The book also can help you ascertain if you already have marketable skills that you haven't considered. A number of travelers found that simply speaking English helped them either earn money or obtain free accommodations and meals.
One traveler earned income listening to Korean businessmen read English novels aloud and correcting their pronunciation, and another created his own small business by setting up an English-immersion social club in Taiwan.
It used to be easy to obtain employment teaching English in Japan.
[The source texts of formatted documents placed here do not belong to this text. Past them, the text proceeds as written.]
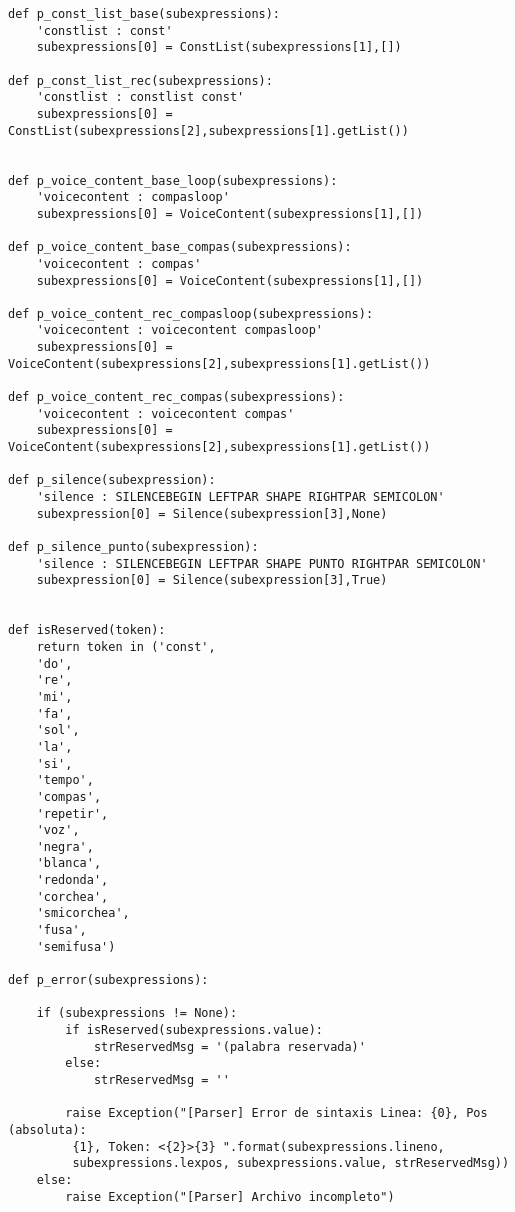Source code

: \begin{verbatim}
def p_const_list_base(subexpressions):
    'constlist : const'
    subexpressions[0] = ConstList(subexpressions[1],[])

def p_const_list_rec(subexpressions):
    'constlist : constlist const'
    subexpressions[0] = ConstList(subexpressions[2],subexpressions[1].getList())


def p_voice_content_base_loop(subexpressions):
    'voicecontent : compasloop'
    subexpressions[0] = VoiceContent(subexpressions[1],[])

def p_voice_content_base_compas(subexpressions):
    'voicecontent : compas'
    subexpressions[0] = VoiceContent(subexpressions[1],[])

def p_voice_content_rec_compasloop(subexpressions):
    'voicecontent : voicecontent compasloop'
    subexpressions[0] = VoiceContent(subexpressions[2],subexpressions[1].getList())

def p_voice_content_rec_compas(subexpressions):
    'voicecontent : voicecontent compas'
    subexpressions[0] = VoiceContent(subexpressions[2],subexpressions[1].getList())

def p_silence(subexpression):
    'silence : SILENCEBEGIN LEFTPAR SHAPE RIGHTPAR SEMICOLON'
    subexpression[0] = Silence(subexpression[3],None)

def p_silence_punto(subexpression):
    'silence : SILENCEBEGIN LEFTPAR SHAPE PUNTO RIGHTPAR SEMICOLON'
    subexpression[0] = Silence(subexpression[3],True)


def isReserved(token):
    return token in ('const',
    'do',
    're',
    'mi',
    'fa',
    'sol',
    'la',
    'si',
    'tempo',
    'compas',
    'repetir',
    'voz',
    'negra',
    'blanca',
    'redonda',
    'corchea',
    'smicorchea',
    'fusa',
    'semifusa')

def p_error(subexpressions):

    if (subexpressions != None):
        if isReserved(subexpressions.value):
            strReservedMsg = '(palabra reservada)'
        else:
            strReservedMsg = ''

        raise Exception("[Parser] Error de sintaxis Linea: {0}, Pos (absoluta):
         {1}, Token: <{2}>{3} ".format(subexpressions.lineno,
         subexpressions.lexpos, subexpressions.value, strReservedMsg))
    else:
        raise Exception("[Parser] Archivo incompleto")
\end{verbatim}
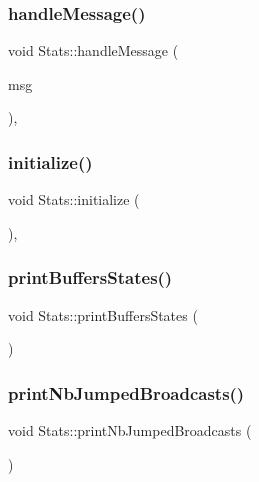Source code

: \subsubsection{\texorpdfstring{handle\+Message()}{handleMessage()}}
{\footnotesize\ttfamily void Stats\+::handle\+Message (\begin{DoxyParamCaption}\item[{c\+Message $\ast$}]{msg }\end{DoxyParamCaption})\hspace{0.3cm}{\ttfamily [private]}, {\ttfamily [virtual]}}

\mbox{\label{class_stats_a650afe7cc5721ec17cfdc94475365f89}} 
\subsubsection{\texorpdfstring{initialize()}{initialize()}}
{\footnotesize\ttfamily void Stats\+::initialize (\begin{DoxyParamCaption}{ }\end{DoxyParamCaption})\hspace{0.3cm}{\ttfamily [private]}, {\ttfamily [virtual]}}

\mbox{\label{class_stats_a890d6dea5350042fd71313826b103583}} 
\subsubsection{\texorpdfstring{print\+Buffers\+States()}{printBuffersStates()}}
{\footnotesize\ttfamily void Stats\+::print\+Buffers\+States (\begin{DoxyParamCaption}{ }\end{DoxyParamCaption})\hspace{0.3cm}{\ttfamily [private]}}

\mbox{\label{class_stats_aaba10264a569b9240a300ddc341e6a8c}} 
\subsubsection{\texorpdfstring{print\+Nb\+Jumped\+Broadcasts()}{printNbJumpedBroadcasts()}}
{\footnotesize\ttfamily void Stats\+::print\+Nb\+Jumped\+Broadcasts (\begin{DoxyParamCaption}{ }\end{DoxyParamCaption})\hspace{0.3cm}{\ttfamily [private]}}

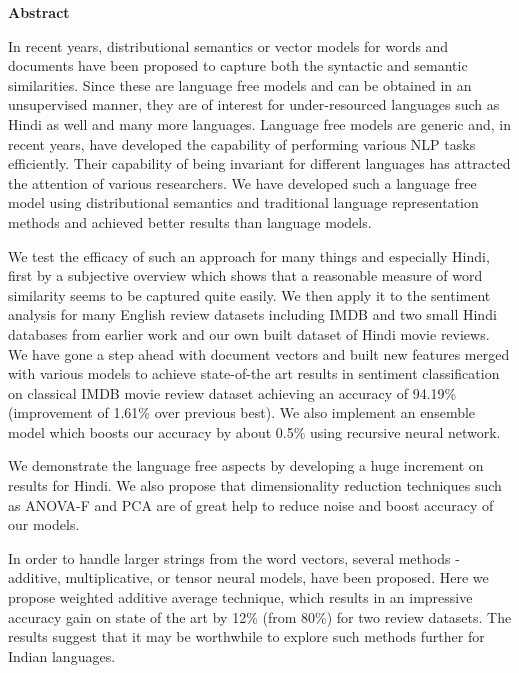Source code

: \cleardoublepage

\begin{center}
	\huge{\textbf{Abstract}}
\end{center}

In recent years, distributional semantics or vector models for words and documents have been proposed to capture both the syntactic and semantic similarities. Since these are language free models and can be obtained in an unsupervised manner, they are of interest for under-resourced languages such as Hindi as well and many more languages. 
Language free models are generic and, in recent years, have developed the capability of performing various NLP tasks efficiently. Their capability of being invariant for different languages has attracted the attention of various researchers. We have developed such a language free model using distributional semantics and traditional language representation methods and achieved better results than language models.

We test the efficacy of such an approach for many things and especially Hindi, first by a subjective overview which shows that a reasonable measure of word similarity seems to be captured quite easily.  We then apply it to the sentiment analysis for many English review datasets including IMDB and two small Hindi databases from earlier work and our own built dataset of Hindi movie reviews. 
We have gone a step ahead with document vectors and built new features merged with various models to achieve state-of-the art results in sentiment classification on classical IMDB movie review dataset achieving an accuracy of 94.19\%(improvement of 1.61\% over previous best). We also implement an ensemble model which boosts our accuracy by about 0.5\% using recursive neural network.

We demonstrate the language free aspects by developing a huge increment on results for Hindi. We also propose that dimensionality reduction techniques such as ANOVA-F and PCA are of great help to reduce noise and boost accuracy of our models.

In order to handle larger strings from the word vectors, several methods - additive, multiplicative, or tensor neural models, have been proposed.  Here we propose weighted additive average technique, which results in an impressive accuracy gain on state of the art by 12\% (from 80\%) for two review datasets.  The results suggest that it may be worthwhile to explore such methods further for Indian languages.\\

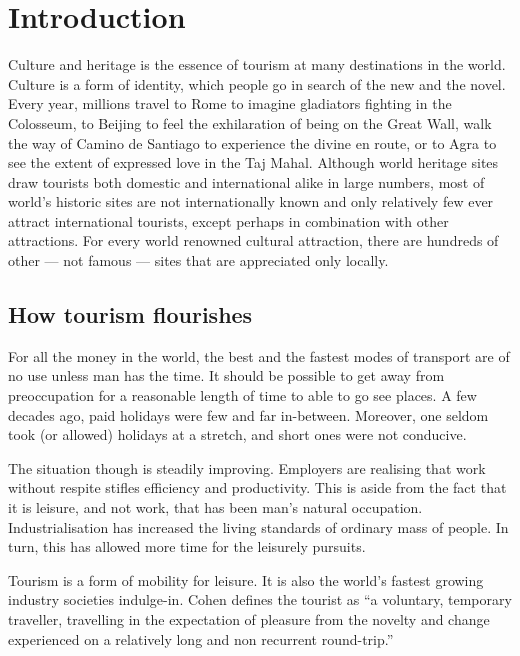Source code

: \chapter{Introduction} %
\label{cha:intro}


Culture and heritage is the essence of tourism at many destinations in the world. Culture is a form of identity, which people go in search of the new and the novel. Every year, millions travel to Rome to imagine gladiators fighting in the Colosseum, to Beijing to feel the exhilaration of being on the Great Wall, walk the way of Camino de Santiago to experience the divine en route, or to Agra to see the extent of expressed love in the Taj Mahal. Although world heritage sites draw tourists both domestic and international alike in large numbers, most of world's historic sites are not internationally known and only relatively few ever attract international tourists, except perhaps in combination with other attractions. For every world renowned cultural attraction, there are hundreds of other --- not famous --- sites that are appreciated only locally.

\section{How tourism flourishes} %
\label{sec:htf}

For all the money in the world, the best and the fastest modes of transport are of no use unless man has the time. It should be possible to get away from preoccupation for a reasonable length of time to able to go see places. A few decades ago, paid holidays were few and far in-between. Moreover, one seldom took (or allowed) holidays at a stretch, and short ones were not conducive.

The situation though is steadily improving. Employers are realising that work without respite stifles efficiency and productivity. This is aside from the fact that it is leisure, and not work, that has been man's natural occupation. Industrialisation has increased the living standards of ordinary mass of people. In turn, this has allowed more time for the leisurely pursuits.

Tourism is a form of mobility for leisure. It is also the world's fastest growing industry societies indulge-in. Cohen defines the tourist as ``a voluntary, temporary traveller, travelling in the expectation of pleasure from the novelty and change experienced on a relatively long and non recurrent round-trip.''

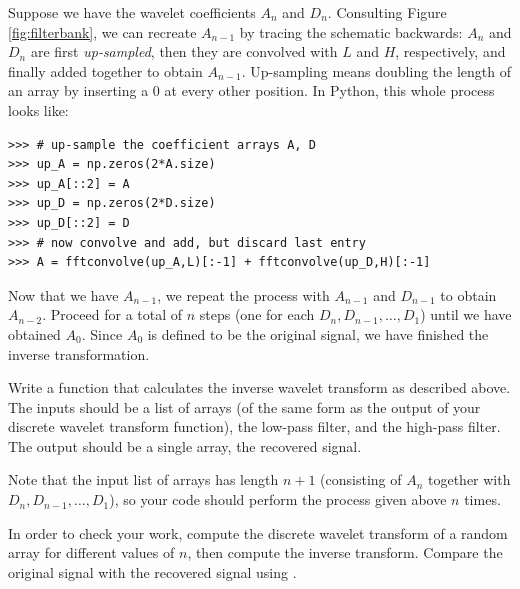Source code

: Suppose we have the wavelet coefficients $A_n$ and $D_n$. Consulting Figure \ref{fig:filterbank},
we can recreate $A_{n-1}$ by tracing the schematic backwards: $A_n$ and $D_n$ are first
\emph{up-sampled}, then they are convolved with $L$ and $H$, respectively, and finally
added together to obtain $A_{n-1}$. Up-sampling means doubling the length of an array
by inserting a 0 at every other position. In Python, this whole process looks like:
\begin{lstlisting}
>>> # up-sample the coefficient arrays A, D
>>> up_A = np.zeros(2*A.size)
>>> up_A[::2] = A
>>> up_D = np.zeros(2*D.size)
>>> up_D[::2] = D
>>> # now convolve and add, but discard last entry
>>> A = fftconvolve(up_A,L)[:-1] + fftconvolve(up_D,H)[:-1]
\end{lstlisting}
Now that we have $A_{n-1}$, we repeat the process with $A_{n-1}$ and $D_{n-1}$ to obtain
$A_{n-2}$. Proceed for a total of $n$ steps (one for each $D_n, D_{n-1},\ldots ,D_1$) until we have obtained $A_0$.
Since $A_0$ is defined to be the original
signal, we have finished the inverse transformation.
\begin{problem}
Write a function that calculates the inverse wavelet transform as described above.
The inputs should be a list of arrays (of the same form as the output of your discrete
wavelet transform function), the low-pass filter, and the high-pass filter.
The output should be a single array, the recovered signal.

Note that the input list of arrays has length $n+1$ (consisting of $A_n$ together with
$D_n, D_{n-1}, \ldots, D_1$), so your code should perform the process given above $n$ times.

In order to check your work, compute
the discrete wavelet transform of a random array for different values of $n$, then compute the inverse
transform.
Compare the original signal with the recovered signal using .
\end{problem}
It's tougher there now, but there are other areas where demand is growing, such as Russia, Eastern European countries, Korea, Thailand and Turkey.
One of the most intriguing aspects of the book is its collection of enterprising ideas that young travelers have conceived to cut their costs or supplement their budgets.
One woman hired a Jeep by the day on a Greek island to take other visitors on local excursions; another traveler learned how to braid hair with beads and earned money at resorts. One took photos of other tourists para-sailing in Corfu, then sold the photos. Another traveler offered to correct the English on museum labels and menus.
Griffith does point out, though, that those who have created opportunities for going into business "often find themselves on the borderline of the law. If you paint the sun setting over a harbor you are an artist; sell that painting to someone who stops to admire it and you may, in law, become a street trader requiring a permit."
"Work Your Way Around the World" (Peterson's Guides, $17.95) is available in travel bookstores.
Other titles from Peterson's Guides include: "1995 Directory of Summer Jobs Abroad," $14.95, and "1995 Directory of Summer Jobs in Britain," $15.95.